→ WHAT THIS TASK INVOLVES
Quote from the first line below through the line that contains "drepturile de autor.", both included, and leave the pictures out.
[SUPPLIED INFORMATION Boundary: Start]
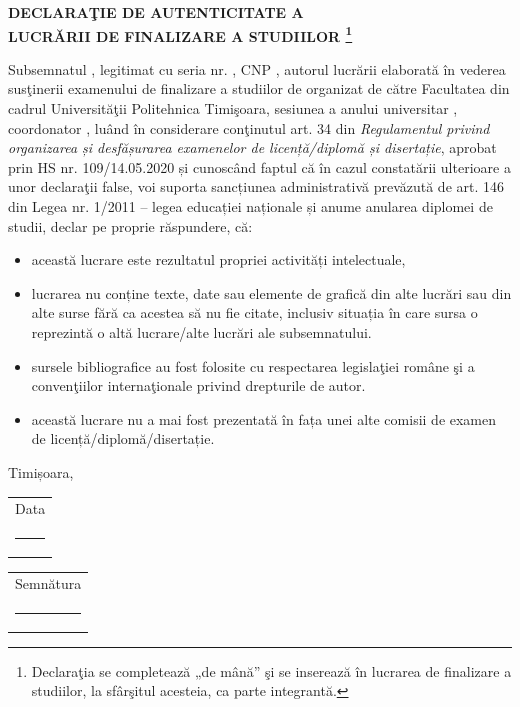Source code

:\documentclass[12pt]{article}
\newcommand{\field}[1]{\textbf{\MakeUppercase{#1}}}
\begin{document}
	\pagestyle{empty}
	\vfill\noindent
	\begin{center}
		\large
		\textbf{DECLARAŢIE DE AUTENTICITATE A \\ LUCRĂRII DE FINALIZARE A STUDIILOR \footnote{Declaraţia se completează „de mână” şi se inserează în lucrarea de finalizare a studiilor, la sfârşitul acesteia, ca parte integrantă.}}
	\end{center}
	\vspace{24pt}
	Subsemnatul \field{\candidateName},
	legitimat cu \field{\idType} seria \field{\idSerie} nr. \field{\idNumber},
	CNP \field{\cnp},
	autorul lucrării \field{\thesisTitle} elaborată în vederea susţinerii examenului de finalizare a studiilor de \field{\studyType} organizat de către Facultatea \field{\faculty} din cadrul Universităţii Politehnica Timişoara, sesiunea \field{\monthOfPresentation} a anului universitar \field{\academicYear}, coordonator \textbf{\coordinator}, luând în considerare conţinutul art. 34 din \textit{Regulamentul privind organizarea și desfășurarea examenelor de licență/diplomă și disertație}, aprobat prin HS nr. 109/14.05.2020 și cunoscând faptul că în cazul constatării ulterioare a unor declaraţii false, voi suporta sancțiunea administrativă prevăzută de art. 146 din Legea nr. 1/2011 – legea educației naționale și anume anularea diplomei de studii, declar pe proprie răspundere, că:
	\begin{itemize}[noitemsep]
		\setlength\itemsep{0pt}
		\item această lucrare este rezultatul propriei activități intelectuale,
		\item lucrarea nu conține texte, date sau elemente de grafică din alte lucrări sau din alte surse fără ca acestea să nu fie citate, inclusiv situația în care sursa o reprezintă o altă lucrare/alte lucrări ale subsemnatului.
		\item sursele bibliografice au fost folosite cu respectarea legislaţiei române şi a convenţiilor internaţionale privind drepturile de autor.
		\item această lucrare nu a mai fost prezentată în fața unei alte comisii de examen de licență/diplomă/disertație.
	\end{itemize}
	\vfill
	Timișoara,\par
	\vspace{12pt}
	\hfill%
	\begin{tabular}[t]{c}
		Data\\[1em] \rule{10em}{0.4pt}
	\end{tabular}%
	\hfill%
	\begin{tabular}[t]{c}
		Semnătura\\[1em] \rule{10em}{0.4pt}
	\end{tabular}%
	\hfill\strut
	\vspace*{24pt}
\end{document}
[SUPPLIED INFORMATION Boundary: End]
→ TASK RESPONSE
Source code

:\documentclass[12pt]{article}
\newcommand{\field}[1]{\textbf{\MakeUppercase{#1}}}
\begin{document}
	\pagestyle{empty}
	\vfill\noindent
	\begin{center}
		\large
		\textbf{DECLARAŢIE DE AUTENTICITATE A \\ LUCRĂRII DE FINALIZARE A STUDIILOR \footnote{Declaraţia se completează „de mână” şi se inserează în lucrarea de finalizare a studiilor, la sfârşitul acesteia, ca parte integrantă.}}
	\end{center}
	\vspace{24pt}
	Subsemnatul \field{\candidateName},
	legitimat cu \field{\idType} seria \field{\idSerie} nr. \field{\idNumber},
	CNP \field{\cnp},
	autorul lucrării \field{\thesisTitle} elaborată în vederea susţinerii examenului de finalizare a studiilor de \field{\studyType} organizat de către Facultatea \field{\faculty} din cadrul Universităţii Politehnica Timişoara, sesiunea \field{\monthOfPresentation} a anului universitar \field{\academicYear}, coordonator \textbf{\coordinator}, luând în considerare conţinutul art. 34 din \textit{Regulamentul privind organizarea și desfășurarea examenelor de licență/diplomă și disertație}, aprobat prin HS nr. 109/14.05.2020 și cunoscând faptul că în cazul constatării ulterioare a unor declaraţii false, voi suporta sancțiunea administrativă prevăzută de art. 146 din Legea nr. 1/2011 – legea educației naționale și anume anularea diplomei de studii, declar pe proprie răspundere, că:
	\begin{itemize}[noitemsep]
		\setlength\itemsep{0pt}
		\item această lucrare este rezultatul propriei activități intelectuale,
		\item lucrarea nu conține texte, date sau elemente de grafică din alte lucrări sau din alte surse fără ca acestea să nu fie citate, inclusiv situația în care sursa o reprezintă o altă lucrare/alte lucrări ale subsemnatului.
		\item sursele bibliografice au fost folosite cu respectarea legislaţiei române şi a convenţiilor internaţionale privind drepturile de autor.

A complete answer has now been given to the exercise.